[Stored entries]
____________
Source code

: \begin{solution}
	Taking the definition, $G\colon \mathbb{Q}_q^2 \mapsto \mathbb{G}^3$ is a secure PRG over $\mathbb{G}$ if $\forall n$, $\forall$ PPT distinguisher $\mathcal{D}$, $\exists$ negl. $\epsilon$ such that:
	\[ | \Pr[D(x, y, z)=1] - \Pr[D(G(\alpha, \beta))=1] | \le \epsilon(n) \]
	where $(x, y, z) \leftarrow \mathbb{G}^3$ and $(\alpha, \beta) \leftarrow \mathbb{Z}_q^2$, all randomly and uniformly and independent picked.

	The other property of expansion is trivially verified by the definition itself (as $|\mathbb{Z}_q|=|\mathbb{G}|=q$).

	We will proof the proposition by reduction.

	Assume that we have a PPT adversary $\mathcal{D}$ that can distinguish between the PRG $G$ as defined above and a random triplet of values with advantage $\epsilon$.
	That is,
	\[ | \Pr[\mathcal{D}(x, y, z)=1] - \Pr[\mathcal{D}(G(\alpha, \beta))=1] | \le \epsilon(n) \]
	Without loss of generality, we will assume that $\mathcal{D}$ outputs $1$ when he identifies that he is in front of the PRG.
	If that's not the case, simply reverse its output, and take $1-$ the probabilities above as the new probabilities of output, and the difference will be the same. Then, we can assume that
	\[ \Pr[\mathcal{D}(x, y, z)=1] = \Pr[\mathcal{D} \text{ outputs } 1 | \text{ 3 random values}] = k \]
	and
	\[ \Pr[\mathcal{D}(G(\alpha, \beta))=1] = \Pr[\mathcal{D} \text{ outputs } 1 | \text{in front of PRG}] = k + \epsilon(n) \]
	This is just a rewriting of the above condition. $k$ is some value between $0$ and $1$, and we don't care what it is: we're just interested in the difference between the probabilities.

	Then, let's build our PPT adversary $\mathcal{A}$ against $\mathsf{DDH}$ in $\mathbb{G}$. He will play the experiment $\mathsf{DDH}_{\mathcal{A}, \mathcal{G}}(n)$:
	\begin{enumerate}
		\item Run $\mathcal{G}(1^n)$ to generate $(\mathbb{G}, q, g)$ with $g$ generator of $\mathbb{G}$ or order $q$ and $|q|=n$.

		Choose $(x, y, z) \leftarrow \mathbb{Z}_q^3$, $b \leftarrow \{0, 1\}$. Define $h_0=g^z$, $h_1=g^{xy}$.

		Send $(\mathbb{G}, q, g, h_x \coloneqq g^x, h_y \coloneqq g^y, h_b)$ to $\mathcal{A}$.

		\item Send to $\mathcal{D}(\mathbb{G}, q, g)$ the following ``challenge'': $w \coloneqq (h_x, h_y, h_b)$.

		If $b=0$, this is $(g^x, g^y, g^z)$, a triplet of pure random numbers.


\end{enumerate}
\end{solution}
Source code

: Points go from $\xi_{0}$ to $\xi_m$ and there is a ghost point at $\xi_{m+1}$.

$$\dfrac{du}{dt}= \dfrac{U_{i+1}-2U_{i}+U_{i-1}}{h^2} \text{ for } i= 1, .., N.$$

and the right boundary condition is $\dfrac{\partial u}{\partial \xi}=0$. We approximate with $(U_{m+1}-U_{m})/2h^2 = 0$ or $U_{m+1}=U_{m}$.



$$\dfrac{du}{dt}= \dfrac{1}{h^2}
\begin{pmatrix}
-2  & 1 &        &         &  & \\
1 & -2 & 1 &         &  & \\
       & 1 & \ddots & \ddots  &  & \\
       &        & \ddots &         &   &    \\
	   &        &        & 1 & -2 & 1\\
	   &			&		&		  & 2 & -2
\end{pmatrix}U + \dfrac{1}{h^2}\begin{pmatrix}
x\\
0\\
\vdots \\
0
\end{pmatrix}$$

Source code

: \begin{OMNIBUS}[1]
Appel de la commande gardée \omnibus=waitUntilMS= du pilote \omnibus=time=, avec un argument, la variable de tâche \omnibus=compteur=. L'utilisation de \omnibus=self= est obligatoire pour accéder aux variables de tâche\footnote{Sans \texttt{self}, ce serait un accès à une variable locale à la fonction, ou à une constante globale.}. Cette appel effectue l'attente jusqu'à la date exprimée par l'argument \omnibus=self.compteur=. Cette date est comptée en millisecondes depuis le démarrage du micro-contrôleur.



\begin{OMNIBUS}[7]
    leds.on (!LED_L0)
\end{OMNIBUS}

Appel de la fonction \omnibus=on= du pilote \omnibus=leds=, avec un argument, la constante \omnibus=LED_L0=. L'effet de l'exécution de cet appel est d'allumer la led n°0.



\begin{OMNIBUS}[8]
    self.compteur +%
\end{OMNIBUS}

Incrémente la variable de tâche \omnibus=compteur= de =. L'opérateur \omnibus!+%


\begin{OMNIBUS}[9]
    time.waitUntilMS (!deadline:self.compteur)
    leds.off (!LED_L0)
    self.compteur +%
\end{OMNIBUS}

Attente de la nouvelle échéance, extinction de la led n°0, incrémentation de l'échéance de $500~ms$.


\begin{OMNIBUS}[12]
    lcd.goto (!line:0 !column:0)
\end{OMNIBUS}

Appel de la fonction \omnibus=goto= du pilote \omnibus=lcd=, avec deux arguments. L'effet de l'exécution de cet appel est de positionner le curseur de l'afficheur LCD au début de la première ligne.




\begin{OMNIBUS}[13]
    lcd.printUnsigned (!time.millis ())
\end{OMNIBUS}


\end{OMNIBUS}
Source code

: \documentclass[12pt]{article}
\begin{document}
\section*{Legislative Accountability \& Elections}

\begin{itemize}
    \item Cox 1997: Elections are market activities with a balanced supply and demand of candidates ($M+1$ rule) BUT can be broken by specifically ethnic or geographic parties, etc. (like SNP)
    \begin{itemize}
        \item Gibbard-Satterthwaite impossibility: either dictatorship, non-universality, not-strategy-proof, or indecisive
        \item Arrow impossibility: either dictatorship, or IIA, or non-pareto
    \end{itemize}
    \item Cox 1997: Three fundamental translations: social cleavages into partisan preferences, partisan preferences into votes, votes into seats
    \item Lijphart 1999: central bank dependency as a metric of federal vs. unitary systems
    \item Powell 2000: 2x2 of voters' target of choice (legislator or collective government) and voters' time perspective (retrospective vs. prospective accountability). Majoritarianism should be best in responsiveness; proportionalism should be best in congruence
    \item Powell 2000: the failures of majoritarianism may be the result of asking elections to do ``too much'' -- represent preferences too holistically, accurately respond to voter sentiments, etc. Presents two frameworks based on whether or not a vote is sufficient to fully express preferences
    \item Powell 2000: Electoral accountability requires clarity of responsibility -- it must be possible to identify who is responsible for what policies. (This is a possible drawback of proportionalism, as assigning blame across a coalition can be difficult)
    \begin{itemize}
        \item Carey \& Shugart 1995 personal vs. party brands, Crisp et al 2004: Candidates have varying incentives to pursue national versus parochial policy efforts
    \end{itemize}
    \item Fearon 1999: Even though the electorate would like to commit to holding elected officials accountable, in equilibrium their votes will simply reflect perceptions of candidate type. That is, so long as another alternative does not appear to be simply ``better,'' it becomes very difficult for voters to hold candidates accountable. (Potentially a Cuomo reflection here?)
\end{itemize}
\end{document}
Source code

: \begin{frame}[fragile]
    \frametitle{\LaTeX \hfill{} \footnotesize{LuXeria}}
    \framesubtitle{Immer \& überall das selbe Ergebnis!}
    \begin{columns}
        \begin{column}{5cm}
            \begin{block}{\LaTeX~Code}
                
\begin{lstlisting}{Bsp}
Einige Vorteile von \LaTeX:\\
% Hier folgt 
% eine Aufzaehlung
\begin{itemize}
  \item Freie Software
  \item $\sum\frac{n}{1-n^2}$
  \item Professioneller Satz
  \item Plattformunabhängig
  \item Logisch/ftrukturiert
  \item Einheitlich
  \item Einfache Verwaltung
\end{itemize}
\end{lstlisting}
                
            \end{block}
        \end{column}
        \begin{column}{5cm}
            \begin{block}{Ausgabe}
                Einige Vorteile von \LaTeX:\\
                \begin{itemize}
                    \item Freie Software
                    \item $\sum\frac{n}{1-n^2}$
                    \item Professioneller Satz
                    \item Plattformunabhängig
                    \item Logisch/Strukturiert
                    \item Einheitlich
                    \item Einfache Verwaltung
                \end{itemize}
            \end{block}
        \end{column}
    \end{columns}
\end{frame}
____________
## [TASK GOAL]
Lines from the beginning of the data above through the line containing "If that's not" are to be returned exactly, and no others.

## [TASK SOLUTION]
Source code

: \begin{solution}
	Taking the definition, $G\colon \mathbb{Q}_q^2 \mapsto \mathbb{G}^3$ is a secure PRG over $\mathbb{G}$ if $\forall n$, $\forall$ PPT distinguisher $\mathcal{D}$, $\exists$ negl. $\epsilon$ such that:
	\[ | \Pr[D(x, y, z)=1] - \Pr[D(G(\alpha, \beta))=1] | \le \epsilon(n) \]
	where $(x, y, z) \leftarrow \mathbb{G}^3$ and $(\alpha, \beta) \leftarrow \mathbb{Z}_q^2$, all randomly and uniformly and independent picked.

	The other property of expansion is trivially verified by the definition itself (as $|\mathbb{Z}_q|=|\mathbb{G}|=q$).

	We will proof the proposition by reduction.

	Assume that we have a PPT adversary $\mathcal{D}$ that can distinguish between the PRG $G$ as defined above and a random triplet of values with advantage $\epsilon$.
	That is,
	\[ | \Pr[\mathcal{D}(x, y, z)=1] - \Pr[\mathcal{D}(G(\alpha, \beta))=1] | \le \epsilon(n) \]
	Without loss of generality, we will assume that $\mathcal{D}$ outputs $1$ when he identifies that he is in front of the PRG.
	If that's not the case, simply reverse its output, and take $1-$ the probabilities above as the new probabilities of output, and the difference will be the same. Then, we can assume that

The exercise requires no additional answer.